Kest LogoKest
Get Started
Concepts/COMPLIANCE

Cryptographic Audit Trails

compliance
Ref: KST-audit_trails

In conventional architectures, application logs are typically forwarded to a centralized logging server (e.g., Elasticsearch, Splunk) as flat text or JSON objects. This model is fundamentally flawed from a security and compliance perspective.

If an attacker compromises a single application node, they can alter the node's local logs before forwarding, inject forged logs into the central system, or selectively drop logs covering their tracks. Because the logs are fungible (interchangeable and easily altered), auditors have no cryptographic guarantee that the logs accurately reflect reality.

The Immutable Record

Kest guarantees non-fungibility through the Merkle-linked execution lineage (the Passport) and JSON Web Signatures (JWS).

  1. Workload Identity: Kest nodes fetch short-lived X509 certificates and private keys from the local SPIRE agent.
  2. Cryptographic Signatures: When an application executes a @kest_verified function, Kest produces an entry containing the policy decision, the node ID, the parent node's signature hash, and a timestamp. Kest signs this payload with the node's private key.
  3. Hash Linking: Because every execution entry hashes the preceding entry's signature, changing any part of an entry breaks the hash for every subsequent entry in the chain.

Verification Guarantees

Instead of trusting the logging agent, auditors extract the kest.signature attributes from the OpenTelemetry span logs and run the PassportVerifier.

python
from kest.core import Passport, PassportVerifier
 
# Spans are collected directly from the OpenTelemetry datastore
# and provided to the Verifier.
 
passport = Passport(entries=[sig1, sig2, sig3])
 
# The `providers` argument represents the trusted public keys
# associated with the SPIFFE IDs. In a production environment,
# the Verifier fetches these directly from the SPIRE Trust Bundle.
PassportVerifier.verify(passport, providers=spire_trust_bundle)

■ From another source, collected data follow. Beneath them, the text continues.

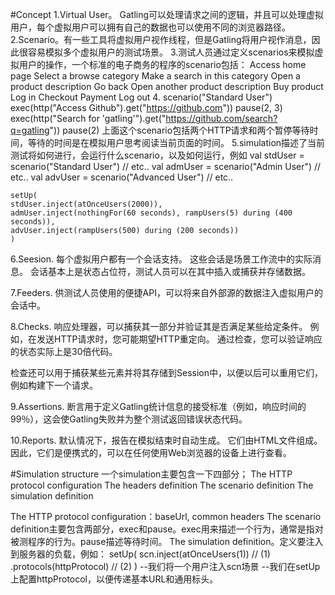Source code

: #Concept
1.Virtual User。 Gatling可以处理请求之间的逻辑，并且可以处理虚拟用户，每个虚拟用户可以拥有自己的数据也可以使用不同的浏览器路径。
2.Scenario。有一些工具将虚拟用户视作线程，但是Gatling将用户视作消息，因此很容易模拟多个虚拟用户的测试场景。
3.测试人员通过定义scenarios来模拟虚拟用户的操作，一个标准的电子商务的程序的scenario包括：
    Access home page
    Select a browse category
    Make a search in this category
    Open a product description
    Go back
    Open another product description
    Buy product
    Log in
    Checkout
    Payment
    Log out
4. scenario("Standard User")
   exec(http("Access Github").get("https://github.com"))
   pause(2, 3)
   exec(http("Search for 'gatling'").get("https://github.com/search?q=gatling"))
   pause(2)
   上面这个scenario包括两个HTTP请求和两个暂停等待时间，等待的时间是在模拟用户思考阅读当前页面的时间。
5.simulation描述了当前测试将如何进行，会运行什么scenario，以及如何运行，例如
    val stdUser = scenario("Standard User") // etc..
    val admUser = scenario("Admin User") // etc..
    val advUser = scenario("Advanced User") // etc..

    setUp(
    stdUser.inject(atOnceUsers(2000)),
    admUser.inject(nothingFor(60 seconds), rampUsers(5) during (400 seconds)),
    advUser.inject(rampUsers(500) during (200 seconds))
    )
6.Seesion. 每个虚拟用户都有一个会话支持。 这些会话是场景工作流中的实际消息。 会话基本上是状态占位符，测试人员可以在其中插入或捕获并存储数据。

7.Feeders. 供测试人员使用的便捷API，可以将来自外部源的数据注入虚拟用户的会话中。

8.Checks. 响应处理器，可以捕获其一部分并验证其是否满足某些给定条件。 例如，在发送HTTP请求时，您可能期望HTTP重定向。 通过检查，您可以验证响应的状态实际上是30倍代码。

检查还可以用于捕获某些元素并将其存储到Session中，以便以后可以重用它们，例如构建下一个请求。

9.Assertions. 断言用于定义Gatling统计信息的接受标准（例如，响应时间的99％），这会使Gatling失败并为整个测试返回错误状态代码。

10.Reports. 默认情况下，报告在模拟结束时自动生成。 它们由HTML文件组成。 因此，它们是便携式的，可以在任何使用Web浏览器的设备上进行查看。

#Simulation structure
一个simulation主要包含一下四部分；
    The HTTP protocol configuration
    The headers definition
    The scenario definition
    The simulation definition

 The HTTP protocol configuration：baseUrl, common headers
 The scenario definition主要包含两部分，exec和pause。exec用来描述一个行为，通常是指对被测程序的行为。pause描述等待时间。
  The simulation definition。定义要注入到服务器的负载，例如：
  setUp(
  scn.inject(atOnceUsers(1)) // (1)
    .protocols(httpProtocol) // (2)
)
--我们将一个用户注入scn场景
--我们在setUp上配置httpProtocol，以便传递基本URL和通用标头。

The verifier confirms that:

  • The JWS is mathematically valid and signed by the private key belonging to the stated spiffe_id.
  • The kest.parent_hash inside the payload exactly matches the SHA-256 hash of the preceding JWS.

Proof of Execution

The non-fungible audit trail guarantees that the execution occurred exactly as recorded. A compromised node cannot forge a request from an upstream node because it does not possess the upstream node's private key. The cryptographic proof of execution simplifies post-breach forensics and ensures indisputable regulatory compliance.